Young-Sook and Mi-ha have been best friends since childhood on South Korea’s southernmost island of Jeju. Jeju is famous for its haenyeo—female divers who, armed with only a sharp knife and a wetsuit, dive as far as 200 feet into the sea for delicacies like sea cucumber, abalone, and octopus.

In the 1930s, Young-Sook’s mother was the chief of the village’s diving collective. Mi-ha was an orphan tainted by her father’s collaboration with the Japanese forces that have occupied the island since 1910. Despite her family shame, both she and Young-Sook followed the expectations of women on this matriarchal island and trained to become haenyeo.

The novel begins decades later in 2008. Their friendship has long been shattered and, when approached by Mi-ha’s granddaughter, Young-Sook pretends not to know her. The reasons why emerge through memories and flashbacks, which illustrate the island’s history and how it’s shaped the women’s lives. This includes the Japanese occupation, the war, the brutality of the ensuing U.S. occupation, and the movement for Korean liberation. The reader gets not only a history lesson, but also a narrative window into the island’s matriarchal culture, as Young-Sook recounts her childhood, early marriage, and later adult years as the island—and the country—passes from occupier to occupier.

The real-life women of Jeju call themselves jamsu, jamnyeo, or jomnyeo.
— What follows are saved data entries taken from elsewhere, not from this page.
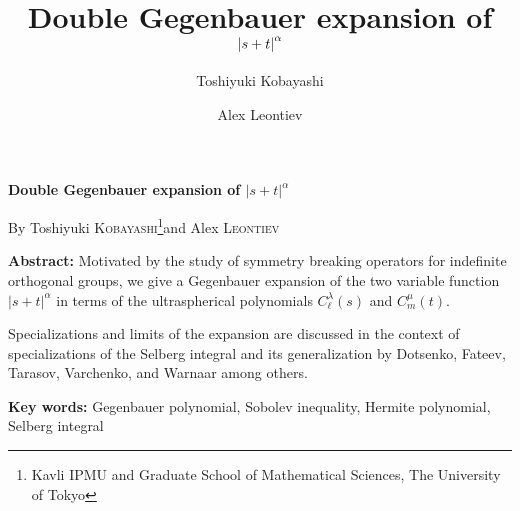 \documentclass[12pt]{article}
\title{\bf Double Gegenbauer expansion of $\myabs{s+t}^\alpha$}
\author{Toshiyuki Kobayashi \and Alex Leontiev}
\newcommand{\myabs}[1]{\left|#1\right|}
\numberwithin{equation}{section}
\newcommand{\mygrammarfootnote}[1]{}
\begin{document}
\makeatletter
\renewcommand{\thefootnote}{\ifcase\value{footnote}\or*)\or
**)\or(***)\or(****)\or(\#)\or(\#\#)\or(\#\#\#)\or(\#\#\#\#)\or($\infty$)\fi}
\makeatother

    \begin{center}
        {\large\bf Double Gegenbauer expansion of $\myabs{s+t}^\alpha$\par}
\vspace{1em}
{\small By Toshiyuki \textsc{Kobayashi}\footnote{Kavli IPMU and Graduate School of Mathematical Sciences, The University of Tokyo}\footnotemark and Alex \textsc{Leontiev}\footnotemark[\value{footnote}]}
\end{center}
\vspace{2\baselineskip}
\renewcommand{\thefootnote}{\arabic{footnote}}
{
{
	\hspace{1.5cm}\begin{minipage}[]{0.8\textwidth}
  \quad\textbf{Abstract:}\quad
  Motivated by the study of symmetry breaking operators for indefinite
  orthogonal groups, we give a Gegenbauer expansion of the two variable
  function $| s + t |^{\alpha}$ in terms of the ultraspherical polynomials
  $C_{\ell}^{\lambda} (s)$ and $C^{\mu}_m (t)$.
  
  Specializations and limits of the expansion are discussed in the context of
  specializations of the Selberg integral and its
  generalization\mygrammarfootnote{maybe, ``generalization'' should be in plural (i.e.
  ``generalizations'')?} by Dotsenko, Fateev, Tarasov, Varchenko, and Warnaar
  among others.

\quad\textbf{Key words:}\quad
Gegenbauer polynomial, Sobolev inequality, Hermite polynomial, Selberg integral\mygrammarfootnote{maybe, dot here?}
\end{minipage}
}}

\vspace{2em}
\end{document}
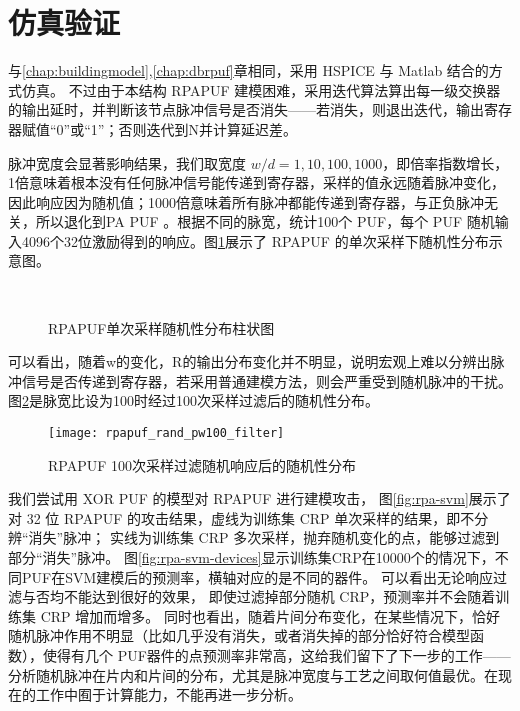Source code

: \section{仿真验证}\label{sec:rpa_simu}
与\ref{chap:buildingmodel},\ref{chap:dbrpuf}章相同，采用 HSPICE 与 Matlab 结合的方式仿真。
不过由于本结构 RPAPUF 建模困难，采用迭代算法算出每一级交换器的输出延时，并判断该节点脉冲信号是否消失——若消失，则退出迭代，输出寄存器赋值``0''或``1''；否则迭代到N并计算延迟差。

脉冲宽度会显著影响结果，我们取宽度 $ w/d={1,10,100,1000} $，即倍率指数增长，1倍意味着根本没有任何脉冲信号能传递到寄存器，采样的值永远随着脉冲变化，因此响应因为随机值；1000倍意味着所有脉冲都能传递到寄存器，与正负脉冲无关，所以退化到PA PUF 。根据不同的脉宽，统计100个 PUF，每个 PUF 随机输入4096个32位激励得到的响应。图\ref{fig:rpa-single-rand}展示了 RPAPUF 的单次采样下随机性分布示意图。

\begin{figure}[htb!]
\centering
{}
\\
\caption{RPAPUF单次采样随机性分布柱状图}
\label{fig:rpa-single-rand}
\end{figure}

可以看出，随着w的变化，R的输出分布变化并不明显，说明宏观上难以分辨出脉冲信号是否传递到寄存器，若采用普通建模方法，则会严重受到随机脉冲的干扰。图\ref{fig:rpa-k100-rand}是脉宽比设为100时经过100次采样过滤后的随机性分布。

\begin{figure}[htb!]
\centering
\texttt{[image: rpapuf\_rand\_pw100\_filter]}
\caption{RPAPUF 100次采样过滤随机响应后的随机性分布}
\label{fig:rpa-k100-rand}
\end{figure}

我们尝试用 XOR PUF 的模型对 RPAPUF 进行建模攻击， 图\ref{fig:rpa-svm}展示了对 32 位 RPAPUF 的攻击结果，虚线为训练集 CRP 单次采样的结果，即不分辨``消失''脉冲；
实线为训练集 CRP 多次采样，抛弃随机变化的点，能够过滤到部分``消失''脉冲。
图\ref{fig:rpa-svm-devices}显示训练集CRP在10000个的情况下，不同PUF在SVM建模后的预测率，横轴对应的是不同的器件。
可以看出无论响应过滤与否均不能达到很好的效果， 即使过滤掉部分随机 CRP，预测率并不会随着训练集 CRP 增加而增多。
同时也看出，随着片间分布变化，在某些情况下，恰好随机脉冲作用不明显（比如几乎没有消失，或者消失掉的部分恰好符合模型函数），使得有几个 PUF器件的点预测率非常高，这给我们留下了下一步的工作——分析随机脉冲在片内和片间的分布，尤其是脉冲宽度与工艺之间取何值最优。在现在的工作中囿于计算能力，不能再进一步分析。

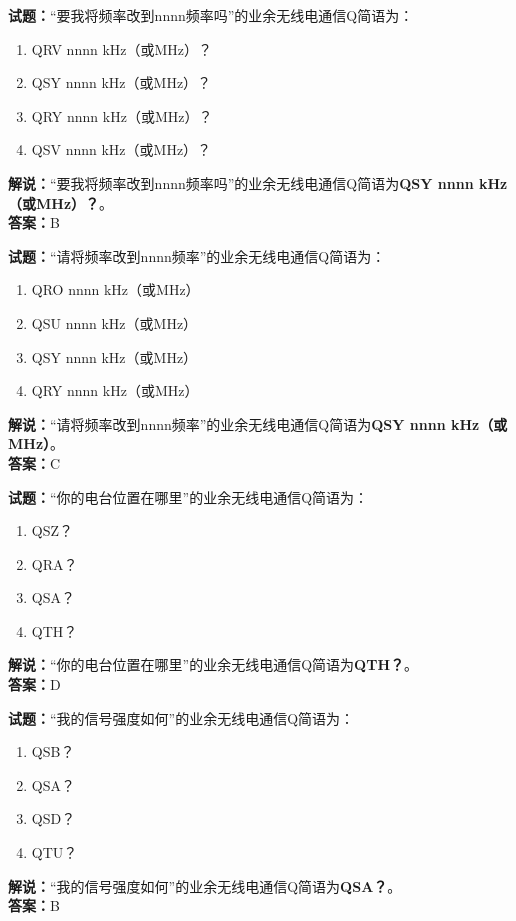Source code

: \documentclass{ctexbook}
\begin{document}
\bigskip


\noindent\textbf{试题：}“要我将频率改到nnnn频率吗”的业余无线电通信Q简语为：
\begin{enumerate}[leftmargin=3em]
\item QRV nnnn \si{\kHz}（或\unit{\MHz}）？
\item QSY nnnn \si{\kHz}（或\unit{\MHz}）？
\item QRY nnnn \si{\kHz}（或\unit{\MHz}）？
\item QSV nnnn \si{\kHz}（或\unit{\MHz}）？
\end{enumerate}
\noindent\textbf{解说：}“要我将频率改到nnnn频率吗”的业余无线电通信Q简语为\textbf{QSY nnnn \si{\kHz}（或\unit{\MHz}）？}。\\\noindent\textbf{答案：}B



\bigskip


\noindent\textbf{试题：}“请将频率改到nnnn频率”的业余无线电通信Q简语为：
\begin{enumerate}[leftmargin=3em]
\item QRO nnnn \si{\kHz}（或\unit{\MHz}）
\item QSU nnnn \si{\kHz}（或\unit{\MHz}）
\item QSY nnnn \si{\kHz}（或\unit{\MHz}）
\item QRY nnnn \si{\kHz}（或\unit{\MHz}）
\end{enumerate}
\noindent\textbf{解说：}“请将频率改到nnnn频率”的业余无线电通信Q简语为\textbf{QSY nnnn \si{\kHz}（或\unit{\MHz}）}。\\\noindent\textbf{答案：}C



\bigskip


\noindent\textbf{试题：}“你的电台位置在哪里”的业余无线电通信Q简语为：
\begin{enumerate}[leftmargin=3em]
\item QSZ？
\item QRA？
\item QSA？
\item QTH？
\end{enumerate}
\noindent\textbf{解说：}“你的电台位置在哪里”的业余无线电通信Q简语为\textbf{QTH？}。\\\noindent\textbf{答案：}D



\bigskip


\noindent\textbf{试题：}“我的信号强度如何”的业余无线电通信Q简语为：
\begin{enumerate}[leftmargin=3em]
\item QSB？
\item QSA？
\item QSD？
\item QTU？
\end{enumerate}
\noindent\textbf{解说：}“我的信号强度如何”的业余无线电通信Q简语为\textbf{QSA？}。\\\noindent\textbf{答案：}B
\end{document}
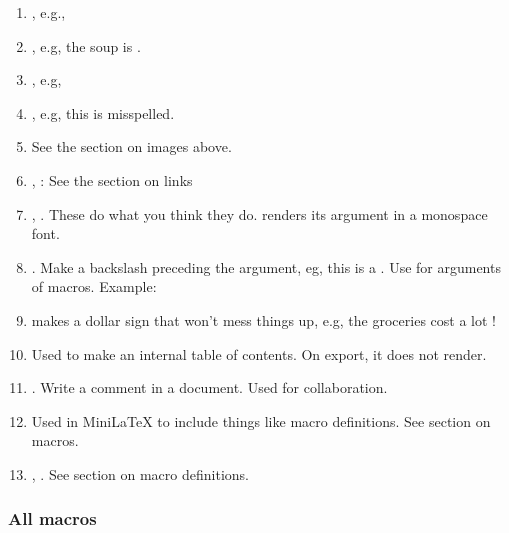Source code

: \begin{enumerate}

\item {}, e.g., 

\item {}, e.g, the soup is .

\item {}, e.g, 

\item {}, e.g, this is  misspelled.

\item {} See the section on images above.

\item {},  : See the section on links

\item  {},  .  These do what you think they do.    renders its argument in a monospace font.

\item  {}.  Make a backslash preceding the argument, eg, this is a .  Use  for arguments of macros. Example: 

\item  {} makes a dollar sign that won't mess things up, e.g, the groceries cost  a lot \dollar\dollar!

\item {} Used to make an internal table of contents.  On export, it does not render.

\item {}.  Write a comment in a document. Used for collaboration.

\item {} Used in MiniLaTeX to include things like macro definitions.  See section on macros.

\item {}, . See section on macro definitions.


\end{enumerate}

\subsubsection{All macros}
Haenyeo is a Japanese word, which is how the sea women are known internationally and how See refers to them throughout her novel, so that’s the term I use here.

See doesn’t include this recent piece of news, but it’s what originally drew me to her novel: In 2007, 87 of the 1,900 residents in the southern village of Gangjeong voted to allow a new naval base in Gangjeong. The decision enraged and polarized the haneyeo community. Opponents, including many of Jeju’s remaining 5,000 haenyeo, protested—filing lawsuits, laying in front of bulldozers, staging hunger strikes, and going to jail. Despite their efforts, the base opened in 2016.

Cherrie Moraga, Native Country of the Heart

“Few bemoan the memory loss of the unlettered,” begins Cherrie Moraga’s book about her mother Elvira. “But when our storytellers go, taking their unrecorded memory with them, we their descendants go too, I fear.”

Moraga (best known as the co-editor of This Bridge Called My Back) traces Elvira’s life starting from a childhood pulled from school, where she never stayed long enough to learn to read and write, to work first in California’s cotton-picking fields and, at age 14, as a cigarette girl in Tijuana casinos. She goes through her mother’s marriage and motherhood to her dementia-induced decline and death. At the same time, Moraga recounts her own life, coming of age as both Chicana and lesbian at a time before intersectionality had entered activist consciousness.

She recalls going to a therapist in college, shortly after realizing that she likes women. The year is 1971 and, every time she feels like her life and body are slipping out of her control, her therapist encourages her to name the objects around her.

“‘Every time you start to go,’ she’d say, ‘just stop. Come back by naming the things around you.’”

Nearly 50 years later, Moraga writes that those eight weeks of therapy saved her life and that her therapist never asked her about thoughts of suicide or if she wanted medications—“standard questions directed at queer youth today.”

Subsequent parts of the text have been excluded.